╭──

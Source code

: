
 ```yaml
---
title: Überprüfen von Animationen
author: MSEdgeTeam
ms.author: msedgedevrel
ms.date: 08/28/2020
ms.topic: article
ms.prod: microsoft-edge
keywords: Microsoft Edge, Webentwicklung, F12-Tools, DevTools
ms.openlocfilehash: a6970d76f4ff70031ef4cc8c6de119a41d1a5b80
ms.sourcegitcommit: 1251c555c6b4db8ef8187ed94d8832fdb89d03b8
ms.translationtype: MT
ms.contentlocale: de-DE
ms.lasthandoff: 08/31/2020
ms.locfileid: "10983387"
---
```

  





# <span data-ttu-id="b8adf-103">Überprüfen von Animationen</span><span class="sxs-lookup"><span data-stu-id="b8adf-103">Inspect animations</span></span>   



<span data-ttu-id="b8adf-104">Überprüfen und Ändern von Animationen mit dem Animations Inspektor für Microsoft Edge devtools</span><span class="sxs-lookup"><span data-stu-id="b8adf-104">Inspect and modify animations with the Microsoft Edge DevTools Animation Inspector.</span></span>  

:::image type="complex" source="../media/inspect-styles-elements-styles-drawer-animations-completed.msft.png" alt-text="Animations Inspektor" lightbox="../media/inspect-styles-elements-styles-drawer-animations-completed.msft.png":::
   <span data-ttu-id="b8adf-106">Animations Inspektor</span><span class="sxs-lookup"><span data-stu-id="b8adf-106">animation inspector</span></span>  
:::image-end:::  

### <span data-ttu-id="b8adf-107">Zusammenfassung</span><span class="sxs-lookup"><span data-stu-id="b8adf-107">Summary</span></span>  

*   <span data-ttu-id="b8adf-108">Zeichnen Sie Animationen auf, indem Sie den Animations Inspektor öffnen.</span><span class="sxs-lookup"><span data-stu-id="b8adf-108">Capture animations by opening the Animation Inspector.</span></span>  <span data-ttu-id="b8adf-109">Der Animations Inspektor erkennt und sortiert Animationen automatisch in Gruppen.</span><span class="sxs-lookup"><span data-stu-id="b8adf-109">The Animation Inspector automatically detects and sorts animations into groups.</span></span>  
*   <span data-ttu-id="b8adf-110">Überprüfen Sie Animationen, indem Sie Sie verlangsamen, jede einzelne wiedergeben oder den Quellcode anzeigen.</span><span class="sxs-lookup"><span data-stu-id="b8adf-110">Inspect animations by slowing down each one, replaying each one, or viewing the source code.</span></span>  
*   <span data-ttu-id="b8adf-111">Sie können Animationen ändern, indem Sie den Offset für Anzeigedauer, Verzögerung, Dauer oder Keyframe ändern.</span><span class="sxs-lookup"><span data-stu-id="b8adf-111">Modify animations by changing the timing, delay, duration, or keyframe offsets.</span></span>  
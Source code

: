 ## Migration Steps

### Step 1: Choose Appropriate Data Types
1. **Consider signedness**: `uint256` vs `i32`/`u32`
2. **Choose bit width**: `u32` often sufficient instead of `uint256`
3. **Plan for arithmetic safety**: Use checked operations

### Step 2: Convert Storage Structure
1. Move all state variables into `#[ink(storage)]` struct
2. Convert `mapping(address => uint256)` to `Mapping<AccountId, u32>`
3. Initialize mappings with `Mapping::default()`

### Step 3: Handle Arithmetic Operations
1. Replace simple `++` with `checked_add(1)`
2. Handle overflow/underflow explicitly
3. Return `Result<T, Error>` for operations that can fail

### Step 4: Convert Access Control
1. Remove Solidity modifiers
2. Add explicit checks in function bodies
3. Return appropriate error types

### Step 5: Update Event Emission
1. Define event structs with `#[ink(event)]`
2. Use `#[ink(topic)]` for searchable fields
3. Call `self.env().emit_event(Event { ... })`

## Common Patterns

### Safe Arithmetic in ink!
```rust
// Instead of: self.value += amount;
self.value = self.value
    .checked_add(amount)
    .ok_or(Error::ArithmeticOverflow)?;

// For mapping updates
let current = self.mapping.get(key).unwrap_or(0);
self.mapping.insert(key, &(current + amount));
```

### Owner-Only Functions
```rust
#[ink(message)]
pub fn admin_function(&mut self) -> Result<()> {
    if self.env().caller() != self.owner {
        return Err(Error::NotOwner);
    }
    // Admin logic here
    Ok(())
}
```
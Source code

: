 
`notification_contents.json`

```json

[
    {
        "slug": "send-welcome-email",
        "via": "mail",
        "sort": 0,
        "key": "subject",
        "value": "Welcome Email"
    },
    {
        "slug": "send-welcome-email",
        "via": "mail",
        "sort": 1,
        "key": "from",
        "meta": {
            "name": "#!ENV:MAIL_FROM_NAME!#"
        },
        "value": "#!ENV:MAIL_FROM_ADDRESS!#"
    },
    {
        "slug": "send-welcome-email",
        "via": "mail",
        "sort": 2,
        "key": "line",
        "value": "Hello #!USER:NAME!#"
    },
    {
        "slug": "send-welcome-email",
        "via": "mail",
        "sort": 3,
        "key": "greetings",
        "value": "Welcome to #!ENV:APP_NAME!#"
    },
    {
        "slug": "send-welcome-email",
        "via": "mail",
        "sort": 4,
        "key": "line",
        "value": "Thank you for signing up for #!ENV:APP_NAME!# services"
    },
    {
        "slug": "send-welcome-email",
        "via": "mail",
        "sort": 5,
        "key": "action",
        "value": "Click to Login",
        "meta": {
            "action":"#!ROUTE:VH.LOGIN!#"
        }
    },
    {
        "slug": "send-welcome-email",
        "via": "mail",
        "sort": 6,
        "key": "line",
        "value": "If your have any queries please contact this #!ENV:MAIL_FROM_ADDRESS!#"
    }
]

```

╰──

EXERCISE DIRECTIONS
Copy out the whole listing, word for word.

OUTPUT FOR THIS EXERCISE
Source code

:
 ```yaml
---
title: Überprüfen von Animationen
author: MSEdgeTeam
ms.author: msedgedevrel
ms.date: 08/28/2020
ms.topic: article
ms.prod: microsoft-edge
keywords: Microsoft Edge, Webentwicklung, F12-Tools, DevTools
ms.openlocfilehash: a6970d76f4ff70031ef4cc8c6de119a41d1a5b80
ms.sourcegitcommit: 1251c555c6b4db8ef8187ed94d8832fdb89d03b8
ms.translationtype: MT
ms.contentlocale: de-DE
ms.lasthandoff: 08/31/2020
ms.locfileid: "10983387"
---
```

  





# <span data-ttu-id="b8adf-103">Überprüfen von Animationen</span><span class="sxs-lookup"><span data-stu-id="b8adf-103">Inspect animations</span></span>   



<span data-ttu-id="b8adf-104">Überprüfen und Ändern von Animationen mit dem Animations Inspektor für Microsoft Edge devtools</span><span class="sxs-lookup"><span data-stu-id="b8adf-104">Inspect and modify animations with the Microsoft Edge DevTools Animation Inspector.</span></span>  

:::image type="complex" source="../media/inspect-styles-elements-styles-drawer-animations-completed.msft.png" alt-text="Animations Inspektor" lightbox="../media/inspect-styles-elements-styles-drawer-animations-completed.msft.png":::
   <span data-ttu-id="b8adf-106">Animations Inspektor</span><span class="sxs-lookup"><span data-stu-id="b8adf-106">animation inspector</span></span>  
:::image-end:::  

### <span data-ttu-id="b8adf-107">Zusammenfassung</span><span class="sxs-lookup"><span data-stu-id="b8adf-107">Summary</span></span>  

*   <span data-ttu-id="b8adf-108">Zeichnen Sie Animationen auf, indem Sie den Animations Inspektor öffnen.</span><span class="sxs-lookup"><span data-stu-id="b8adf-108">Capture animations by opening the Animation Inspector.</span></span>  <span data-ttu-id="b8adf-109">Der Animations Inspektor erkennt und sortiert Animationen automatisch in Gruppen.</span><span class="sxs-lookup"><span data-stu-id="b8adf-109">The Animation Inspector automatically detects and sorts animations into groups.</span></span>  
*   <span data-ttu-id="b8adf-110">Überprüfen Sie Animationen, indem Sie Sie verlangsamen, jede einzelne wiedergeben oder den Quellcode anzeigen.</span><span class="sxs-lookup"><span data-stu-id="b8adf-110">Inspect animations by slowing down each one, replaying each one, or viewing the source code.</span></span>  
*   <span data-ttu-id="b8adf-111">Sie können Animationen ändern, indem Sie den Offset für Anzeigedauer, Verzögerung, Dauer oder Keyframe ändern.</span><span class="sxs-lookup"><span data-stu-id="b8adf-111">Modify animations by changing the timing, delay, duration, or keyframe offsets.</span></span>  
Source code

: ## Migration Steps

### Step 1: Choose Appropriate Data Types
1. **Consider signedness**: `uint256` vs `i32`/`u32`
2. **Choose bit width**: `u32` often sufficient instead of `uint256`
3. **Plan for arithmetic safety**: Use checked operations

### Step 2: Convert Storage Structure
1. Move all state variables into `#[ink(storage)]` struct
2. Convert `mapping(address => uint256)` to `Mapping<AccountId, u32>`
3. Initialize mappings with `Mapping::default()`

### Step 3: Handle Arithmetic Operations
1. Replace simple `++` with `checked_add(1)`
2. Handle overflow/underflow explicitly
3. Return `Result<T, Error>` for operations that can fail

### Step 4: Convert Access Control
1. Remove Solidity modifiers
2. Add explicit checks in function bodies
3. Return appropriate error types

### Step 5: Update Event Emission
1. Define event structs with `#[ink(event)]`
2. Use `#[ink(topic)]` for searchable fields
3. Call `self.env().emit_event(Event { ... })`

## Common Patterns

### Safe Arithmetic in ink!
```rust
// Instead of: self.value += amount;
self.value = self.value
    .checked_add(amount)
    .ok_or(Error::ArithmeticOverflow)?;

// For mapping updates
let current = self.mapping.get(key).unwrap_or(0);
self.mapping.insert(key, &(current + amount));
```

### Owner-Only Functions
```rust
#[ink(message)]
pub fn admin_function(&mut self) -> Result<()> {
    if self.env().caller() != self.owner {
        return Err(Error::NotOwner);
    }
    // Admin logic here
    Ok(())
}
```
Source code

: 
`notification_contents.json`

```json

[
    {
        "slug": "send-welcome-email",
        "via": "mail",
        "sort": 0,
        "key": "subject",
        "value": "Welcome Email"
    },
    {
        "slug": "send-welcome-email",
        "via": "mail",
        "sort": 1,
        "key": "from",
        "meta": {
            "name": "#!ENV:MAIL_FROM_NAME!#"
        },
        "value": "#!ENV:MAIL_FROM_ADDRESS!#"
    },
    {
        "slug": "send-welcome-email",
        "via": "mail",
        "sort": 2,
        "key": "line",
        "value": "Hello #!USER:NAME!#"
    },
    {
        "slug": "send-welcome-email",
        "via": "mail",
        "sort": 3,
        "key": "greetings",
        "value": "Welcome to #!ENV:APP_NAME!#"
    },
    {
        "slug": "send-welcome-email",
        "via": "mail",
        "sort": 4,
        "key": "line",
        "value": "Thank you for signing up for #!ENV:APP_NAME!# services"
    },
    {
        "slug": "send-welcome-email",
        "via": "mail",
        "sort": 5,
        "key": "action",
        "value": "Click to Login",
        "meta": {
            "action":"#!ROUTE:VH.LOGIN!#"
        }
    },
    {
        "slug": "send-welcome-email",
        "via": "mail",
        "sort": 6,
        "key": "line",
        "value": "If your have any queries please contact this #!ENV:MAIL_FROM_ADDRESS!#"
    }
]

```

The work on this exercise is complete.